In brief
- The Reserve Bank of India told banks not to rely on an old circular that the Supreme Court debunked last year. The circular said that banks shouldn’t work with crypto exchanges.
- Indian crypto executives told Decrypt that today’s notice is unlikely to convince major banks to work with them.
India’s central bank has asked banks not to cite its 2018 circular that barred them from dealing with crypto companies, and reminded banks that the country’s Supreme Court quashed the ban last year.
In the April 2018 circular, the Reserve Bank of India said that banks couldn’t deal with “any individual or business entities dealing with or settling virtual currencies.”
Last March, India’s Supreme Court ruled that the central bank’s circular carried no weight and that banks could transact with crypto companies if they so wished. Despite the ruling, major Indian banks continue to bar crypto exchanges.
Indian crypto exchanges have continued to challenge the RBI. This past Friday, several exchanges threatened to take the RBI to the Supreme Court after it emerged earlier this month that the RBI informally told banks to cut ties with crypto businesses.

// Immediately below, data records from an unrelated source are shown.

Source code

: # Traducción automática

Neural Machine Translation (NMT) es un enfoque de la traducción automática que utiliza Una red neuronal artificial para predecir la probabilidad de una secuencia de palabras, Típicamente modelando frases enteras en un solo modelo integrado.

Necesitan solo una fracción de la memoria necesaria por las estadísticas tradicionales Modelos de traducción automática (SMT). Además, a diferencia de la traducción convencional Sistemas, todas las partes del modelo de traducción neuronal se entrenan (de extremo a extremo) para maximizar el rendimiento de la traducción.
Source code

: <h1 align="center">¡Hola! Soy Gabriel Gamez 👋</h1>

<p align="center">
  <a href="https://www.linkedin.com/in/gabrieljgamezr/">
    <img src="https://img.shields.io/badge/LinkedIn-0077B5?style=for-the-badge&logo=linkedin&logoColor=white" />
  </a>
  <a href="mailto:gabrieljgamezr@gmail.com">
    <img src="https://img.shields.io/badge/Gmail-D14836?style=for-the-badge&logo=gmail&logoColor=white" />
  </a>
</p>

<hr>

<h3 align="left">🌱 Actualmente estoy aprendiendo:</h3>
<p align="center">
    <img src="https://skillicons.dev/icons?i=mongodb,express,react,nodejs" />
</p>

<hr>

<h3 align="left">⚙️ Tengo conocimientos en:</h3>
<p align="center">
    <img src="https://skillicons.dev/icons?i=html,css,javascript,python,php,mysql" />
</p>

Finally, the RBI has met the demands of crypto exchanges.
“In view of the order of the Hon’ble Supreme Court, the circular is no longer valid from the date of the Supreme Court judgment, and therefore cannot be cited or quoted from,” said the RBI’s Chief General Manager, Shrimohan Yadav, in a notice today.
Sidharth Sogani, CEO of Indian crypto intelligence firm CREBACO, told Decrypt that today’s notice fulfilled a long overdue formality. The RBI was trying to “save itself from legal headache” caused by the threat of the lawsuit, he said.
While the RBI’s notice said that banks can serve any customers that meet their standards, it didn’t encourage banks to work with crypto companies, and there’s no indication that today’s notice will change much at all.
“Multiple bank managers have told me they are not allowing crypto as per their internal compliance policy—not because of the RBI,” Zakhil Suresh, founder of crypto trading simulator SuperStox, told Decrypt.
Suresh said that bank policies have already hurt the industry. “Even employee bank accounts were frozen for receiving salary from a crypto exchange,” he said.
Sogani expects that small banks may now allow crypto customers. Better than nothing, he said; however, small banks often don’t offer the complex APIs that crypto exchanges need.
But if no major banks will work with crypto companies, crypto exchanges will remain stuck in the mud.